Venture capital in general is understood to be resources that are made available to aid in the establishment of a new business, or to assist companies that exhibit the potential for growth to expand and existing operation. In the case of corporate venture capital, the source of these funds is another well-established company that wishes to invest in that potential. By making the venture capital investment through the mechanism of a corporate venture capital subsidiary, the investment can be managed through a specific corporate setup without drawing on the operational resources of the sponsoring corporation.


Corporate venture capital may be employed to assist new or small businesses in a number of ways. Depending on applicable laws, the subsidiary may underwrite the operational costs of the small business for a period of time, allowing the new company to find a market niche and begin to generate revenue. In the case of an established small company that wishes to launch a new product or open new production facilities, corporate venture capital may be utilized to handle the initial costs of building and outfitting those new facilities. As long as the actions are within the limits of local laws, the funds may be utilized in any manner that is agreeable to both the sponsoring corporation and the recipient.

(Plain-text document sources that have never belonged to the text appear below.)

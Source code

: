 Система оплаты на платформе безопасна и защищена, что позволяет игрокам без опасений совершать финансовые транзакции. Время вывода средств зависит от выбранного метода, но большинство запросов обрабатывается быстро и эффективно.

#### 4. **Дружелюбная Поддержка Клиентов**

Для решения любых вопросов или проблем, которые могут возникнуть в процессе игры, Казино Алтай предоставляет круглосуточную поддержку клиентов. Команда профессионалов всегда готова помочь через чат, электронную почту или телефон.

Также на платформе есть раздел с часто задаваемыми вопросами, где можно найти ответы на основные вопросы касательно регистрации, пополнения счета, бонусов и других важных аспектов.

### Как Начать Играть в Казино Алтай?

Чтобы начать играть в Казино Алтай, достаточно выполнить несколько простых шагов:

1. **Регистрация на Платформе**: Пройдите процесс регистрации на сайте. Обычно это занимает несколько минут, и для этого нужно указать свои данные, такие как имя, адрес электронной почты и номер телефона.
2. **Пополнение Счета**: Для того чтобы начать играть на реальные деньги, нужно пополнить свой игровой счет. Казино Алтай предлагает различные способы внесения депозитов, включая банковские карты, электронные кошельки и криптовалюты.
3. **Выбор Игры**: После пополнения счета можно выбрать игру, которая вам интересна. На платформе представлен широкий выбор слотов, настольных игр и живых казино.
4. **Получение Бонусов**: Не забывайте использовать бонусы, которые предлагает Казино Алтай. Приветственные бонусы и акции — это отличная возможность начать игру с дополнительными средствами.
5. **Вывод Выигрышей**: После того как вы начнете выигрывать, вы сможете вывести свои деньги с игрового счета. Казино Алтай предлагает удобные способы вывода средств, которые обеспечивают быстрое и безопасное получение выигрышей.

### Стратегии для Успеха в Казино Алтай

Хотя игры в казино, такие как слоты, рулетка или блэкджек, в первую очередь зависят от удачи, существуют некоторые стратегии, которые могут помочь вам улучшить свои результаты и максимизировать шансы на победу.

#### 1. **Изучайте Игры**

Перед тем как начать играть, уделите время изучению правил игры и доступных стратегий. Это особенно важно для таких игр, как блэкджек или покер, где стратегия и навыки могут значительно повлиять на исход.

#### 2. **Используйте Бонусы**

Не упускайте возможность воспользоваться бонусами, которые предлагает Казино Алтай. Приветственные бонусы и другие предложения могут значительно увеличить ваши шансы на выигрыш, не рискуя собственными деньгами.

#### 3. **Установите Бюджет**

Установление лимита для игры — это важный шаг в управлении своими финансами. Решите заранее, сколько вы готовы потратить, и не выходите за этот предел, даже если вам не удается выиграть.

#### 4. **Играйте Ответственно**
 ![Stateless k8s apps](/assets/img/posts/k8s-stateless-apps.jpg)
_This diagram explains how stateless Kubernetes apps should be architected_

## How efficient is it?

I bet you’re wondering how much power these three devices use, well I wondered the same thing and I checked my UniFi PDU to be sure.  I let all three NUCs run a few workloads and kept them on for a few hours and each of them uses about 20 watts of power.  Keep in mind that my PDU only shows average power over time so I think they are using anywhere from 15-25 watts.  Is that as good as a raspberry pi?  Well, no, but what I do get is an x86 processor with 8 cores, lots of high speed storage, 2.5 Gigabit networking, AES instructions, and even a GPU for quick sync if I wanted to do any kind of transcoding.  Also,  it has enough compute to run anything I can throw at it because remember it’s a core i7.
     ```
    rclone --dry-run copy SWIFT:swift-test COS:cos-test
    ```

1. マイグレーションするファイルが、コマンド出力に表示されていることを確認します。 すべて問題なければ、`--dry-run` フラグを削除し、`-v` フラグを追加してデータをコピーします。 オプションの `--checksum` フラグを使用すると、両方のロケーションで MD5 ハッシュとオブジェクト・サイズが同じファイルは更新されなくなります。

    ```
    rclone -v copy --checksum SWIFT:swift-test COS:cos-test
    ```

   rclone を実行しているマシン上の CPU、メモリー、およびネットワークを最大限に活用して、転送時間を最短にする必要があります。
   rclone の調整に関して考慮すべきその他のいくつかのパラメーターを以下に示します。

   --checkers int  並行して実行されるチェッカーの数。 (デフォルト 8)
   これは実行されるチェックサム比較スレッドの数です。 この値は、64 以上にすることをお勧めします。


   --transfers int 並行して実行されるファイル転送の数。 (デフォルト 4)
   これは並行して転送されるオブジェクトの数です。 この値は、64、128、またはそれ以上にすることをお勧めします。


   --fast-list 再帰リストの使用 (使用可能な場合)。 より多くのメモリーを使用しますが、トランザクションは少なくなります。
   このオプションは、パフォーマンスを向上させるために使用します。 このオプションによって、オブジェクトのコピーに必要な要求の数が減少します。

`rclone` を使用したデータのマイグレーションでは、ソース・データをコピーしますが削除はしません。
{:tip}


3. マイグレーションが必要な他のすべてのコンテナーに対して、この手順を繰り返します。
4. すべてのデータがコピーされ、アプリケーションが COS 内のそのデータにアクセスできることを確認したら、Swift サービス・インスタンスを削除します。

The rate of return that is generated by a corporate venture capital approach will vary from one instance to the next. In some cases, the return may be in the form of shares of stock issued by the recipient company. At other times, the return may be full repayment of the loan amount, plus a fixed or variable rate of interest. Generally, the options for a return on the investment are outlined in the terms and conditions that governed the extension of the funds to the recipient.